> Work to complete
All lines in the data bearing the string "entorno" should be identified and copied.

[Data extracted from a collection]
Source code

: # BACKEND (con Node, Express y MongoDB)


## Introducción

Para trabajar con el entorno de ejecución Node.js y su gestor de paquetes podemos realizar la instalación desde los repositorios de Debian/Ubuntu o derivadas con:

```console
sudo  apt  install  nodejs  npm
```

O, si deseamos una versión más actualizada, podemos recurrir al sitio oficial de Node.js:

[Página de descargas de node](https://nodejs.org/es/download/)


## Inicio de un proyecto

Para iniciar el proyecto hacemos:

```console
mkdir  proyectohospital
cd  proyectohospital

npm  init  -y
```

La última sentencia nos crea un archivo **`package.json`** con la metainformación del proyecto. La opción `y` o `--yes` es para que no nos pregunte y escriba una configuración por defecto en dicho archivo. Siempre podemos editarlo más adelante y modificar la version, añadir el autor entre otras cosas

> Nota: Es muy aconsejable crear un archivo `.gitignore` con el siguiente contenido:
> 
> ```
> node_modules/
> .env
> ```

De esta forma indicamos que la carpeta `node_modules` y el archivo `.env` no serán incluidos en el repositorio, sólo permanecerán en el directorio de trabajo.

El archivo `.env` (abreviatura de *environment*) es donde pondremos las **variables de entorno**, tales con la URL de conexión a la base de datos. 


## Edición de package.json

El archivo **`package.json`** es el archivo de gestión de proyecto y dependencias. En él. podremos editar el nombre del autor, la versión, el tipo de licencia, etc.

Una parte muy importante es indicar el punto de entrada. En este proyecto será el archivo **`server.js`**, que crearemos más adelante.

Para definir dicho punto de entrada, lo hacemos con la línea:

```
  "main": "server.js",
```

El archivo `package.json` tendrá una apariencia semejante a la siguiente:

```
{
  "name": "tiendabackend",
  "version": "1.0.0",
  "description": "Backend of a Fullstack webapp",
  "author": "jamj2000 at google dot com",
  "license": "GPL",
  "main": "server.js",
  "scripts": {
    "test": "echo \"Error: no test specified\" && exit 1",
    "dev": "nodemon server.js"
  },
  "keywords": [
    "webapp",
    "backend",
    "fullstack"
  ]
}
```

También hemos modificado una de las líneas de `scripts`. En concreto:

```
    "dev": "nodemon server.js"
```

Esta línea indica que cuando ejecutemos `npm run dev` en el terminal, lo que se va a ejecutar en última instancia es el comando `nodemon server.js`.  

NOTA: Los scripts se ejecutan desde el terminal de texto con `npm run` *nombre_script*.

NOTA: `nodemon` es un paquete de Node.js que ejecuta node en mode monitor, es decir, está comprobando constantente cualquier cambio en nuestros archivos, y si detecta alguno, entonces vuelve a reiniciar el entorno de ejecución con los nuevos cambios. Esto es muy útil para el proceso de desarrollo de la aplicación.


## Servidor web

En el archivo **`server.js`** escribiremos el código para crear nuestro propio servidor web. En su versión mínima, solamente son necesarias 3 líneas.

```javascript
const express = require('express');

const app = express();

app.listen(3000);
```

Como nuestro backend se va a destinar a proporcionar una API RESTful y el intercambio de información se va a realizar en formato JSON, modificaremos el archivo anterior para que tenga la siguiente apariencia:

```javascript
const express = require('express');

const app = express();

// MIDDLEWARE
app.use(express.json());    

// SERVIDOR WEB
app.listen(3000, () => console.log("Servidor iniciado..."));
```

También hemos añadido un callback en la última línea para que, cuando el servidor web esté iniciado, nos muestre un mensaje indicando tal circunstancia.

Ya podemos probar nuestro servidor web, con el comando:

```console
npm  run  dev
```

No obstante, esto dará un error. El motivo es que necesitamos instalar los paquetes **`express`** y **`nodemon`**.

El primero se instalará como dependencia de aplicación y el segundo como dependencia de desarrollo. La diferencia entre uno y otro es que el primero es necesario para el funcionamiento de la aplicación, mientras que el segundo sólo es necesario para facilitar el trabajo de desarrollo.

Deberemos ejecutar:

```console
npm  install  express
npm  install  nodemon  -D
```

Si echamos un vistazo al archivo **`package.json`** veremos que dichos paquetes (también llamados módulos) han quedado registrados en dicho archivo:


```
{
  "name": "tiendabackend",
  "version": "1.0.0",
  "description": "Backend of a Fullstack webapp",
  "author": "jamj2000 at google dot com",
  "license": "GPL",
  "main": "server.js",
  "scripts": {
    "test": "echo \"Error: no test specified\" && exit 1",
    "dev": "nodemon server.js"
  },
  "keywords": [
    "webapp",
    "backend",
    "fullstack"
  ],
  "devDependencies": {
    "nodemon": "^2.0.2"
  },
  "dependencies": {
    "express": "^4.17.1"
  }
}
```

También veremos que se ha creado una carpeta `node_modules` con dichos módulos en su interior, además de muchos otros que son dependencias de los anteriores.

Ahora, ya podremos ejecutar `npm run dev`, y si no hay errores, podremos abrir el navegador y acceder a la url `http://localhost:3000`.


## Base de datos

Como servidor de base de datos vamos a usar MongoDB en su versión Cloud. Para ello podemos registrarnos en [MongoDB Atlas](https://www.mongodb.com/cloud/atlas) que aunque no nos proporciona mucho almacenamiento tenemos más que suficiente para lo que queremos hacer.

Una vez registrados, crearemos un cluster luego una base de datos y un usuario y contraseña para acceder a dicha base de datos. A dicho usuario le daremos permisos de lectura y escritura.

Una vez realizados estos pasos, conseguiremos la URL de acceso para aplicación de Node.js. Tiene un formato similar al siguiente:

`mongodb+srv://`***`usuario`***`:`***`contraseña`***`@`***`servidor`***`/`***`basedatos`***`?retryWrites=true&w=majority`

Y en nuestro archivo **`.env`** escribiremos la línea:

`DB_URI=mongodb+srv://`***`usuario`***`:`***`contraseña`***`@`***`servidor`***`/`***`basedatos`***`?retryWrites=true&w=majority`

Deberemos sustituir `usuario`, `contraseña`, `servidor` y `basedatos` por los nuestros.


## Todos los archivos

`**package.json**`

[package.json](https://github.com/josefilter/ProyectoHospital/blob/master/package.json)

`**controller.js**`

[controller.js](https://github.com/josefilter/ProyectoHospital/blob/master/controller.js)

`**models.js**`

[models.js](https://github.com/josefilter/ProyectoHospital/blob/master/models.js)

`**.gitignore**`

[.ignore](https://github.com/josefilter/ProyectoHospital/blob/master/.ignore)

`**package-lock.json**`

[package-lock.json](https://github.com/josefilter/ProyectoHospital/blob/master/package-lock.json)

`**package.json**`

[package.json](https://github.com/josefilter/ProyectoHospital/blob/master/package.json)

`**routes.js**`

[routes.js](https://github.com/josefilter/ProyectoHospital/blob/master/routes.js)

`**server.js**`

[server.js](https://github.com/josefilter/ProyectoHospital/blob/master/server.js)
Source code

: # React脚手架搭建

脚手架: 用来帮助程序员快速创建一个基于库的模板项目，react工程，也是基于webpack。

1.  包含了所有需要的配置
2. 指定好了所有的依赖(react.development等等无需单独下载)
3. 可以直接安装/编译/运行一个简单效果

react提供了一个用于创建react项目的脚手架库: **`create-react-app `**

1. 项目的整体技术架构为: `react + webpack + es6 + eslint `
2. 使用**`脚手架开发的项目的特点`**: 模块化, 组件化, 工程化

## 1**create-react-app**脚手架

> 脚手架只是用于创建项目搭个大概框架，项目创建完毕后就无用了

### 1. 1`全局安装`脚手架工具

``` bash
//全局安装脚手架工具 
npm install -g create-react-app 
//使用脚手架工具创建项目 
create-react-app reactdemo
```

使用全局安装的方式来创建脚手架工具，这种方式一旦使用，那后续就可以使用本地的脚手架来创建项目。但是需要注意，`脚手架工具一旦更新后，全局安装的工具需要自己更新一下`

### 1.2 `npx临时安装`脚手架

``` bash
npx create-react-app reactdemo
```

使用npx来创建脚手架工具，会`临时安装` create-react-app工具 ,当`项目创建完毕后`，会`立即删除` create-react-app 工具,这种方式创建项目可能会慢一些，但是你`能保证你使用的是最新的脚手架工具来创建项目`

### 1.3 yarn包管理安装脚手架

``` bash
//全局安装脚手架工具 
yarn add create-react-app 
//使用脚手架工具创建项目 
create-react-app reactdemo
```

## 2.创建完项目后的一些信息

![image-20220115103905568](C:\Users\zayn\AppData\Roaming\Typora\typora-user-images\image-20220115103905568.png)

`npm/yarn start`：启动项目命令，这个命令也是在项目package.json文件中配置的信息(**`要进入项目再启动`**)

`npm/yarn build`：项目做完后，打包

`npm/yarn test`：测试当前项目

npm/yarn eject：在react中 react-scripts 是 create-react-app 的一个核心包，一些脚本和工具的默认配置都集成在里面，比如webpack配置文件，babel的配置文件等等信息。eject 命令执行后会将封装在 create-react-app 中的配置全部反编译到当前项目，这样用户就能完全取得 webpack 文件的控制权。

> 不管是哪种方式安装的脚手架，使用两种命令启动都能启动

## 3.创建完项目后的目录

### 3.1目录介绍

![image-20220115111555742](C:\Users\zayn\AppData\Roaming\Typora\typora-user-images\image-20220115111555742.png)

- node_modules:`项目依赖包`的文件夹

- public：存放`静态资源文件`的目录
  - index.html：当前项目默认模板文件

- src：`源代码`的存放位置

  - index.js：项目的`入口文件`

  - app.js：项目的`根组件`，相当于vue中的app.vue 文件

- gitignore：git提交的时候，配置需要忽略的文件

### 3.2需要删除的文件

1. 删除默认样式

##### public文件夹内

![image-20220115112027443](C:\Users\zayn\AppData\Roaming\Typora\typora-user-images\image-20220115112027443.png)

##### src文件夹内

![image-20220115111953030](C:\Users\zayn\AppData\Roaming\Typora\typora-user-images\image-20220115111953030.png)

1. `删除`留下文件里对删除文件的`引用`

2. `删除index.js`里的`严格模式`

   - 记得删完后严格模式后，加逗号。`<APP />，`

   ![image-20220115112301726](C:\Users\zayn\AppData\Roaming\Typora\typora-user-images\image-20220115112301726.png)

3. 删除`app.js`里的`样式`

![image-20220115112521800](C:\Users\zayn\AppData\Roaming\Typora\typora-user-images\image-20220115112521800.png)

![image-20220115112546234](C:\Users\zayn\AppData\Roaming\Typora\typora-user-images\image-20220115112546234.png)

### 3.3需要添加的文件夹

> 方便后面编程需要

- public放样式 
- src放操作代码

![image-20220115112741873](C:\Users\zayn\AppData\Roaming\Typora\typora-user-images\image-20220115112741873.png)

> Solution to the problem
Para trabajar con el entorno de ejecución Node.js y su gestor de paquetes podemos realizar la instalación desde los repositorios de Debian/Ubuntu o derivadas con:
El archivo `.env` (abreviatura de *environment*) es donde pondremos las **variables de entorno**, tales con la URL de conexión a la base de datos. 
NOTA: `nodemon` es un paquete de Node.js que ejecuta node en mode monitor, es decir, está comprobando constantente cualquier cambio en nuestros archivos, y si detecta alguno, entonces vuelve a reiniciar el entorno de ejecución con los nuevos cambios. Esto es muy útil para el proceso de desarrollo de la aplicación.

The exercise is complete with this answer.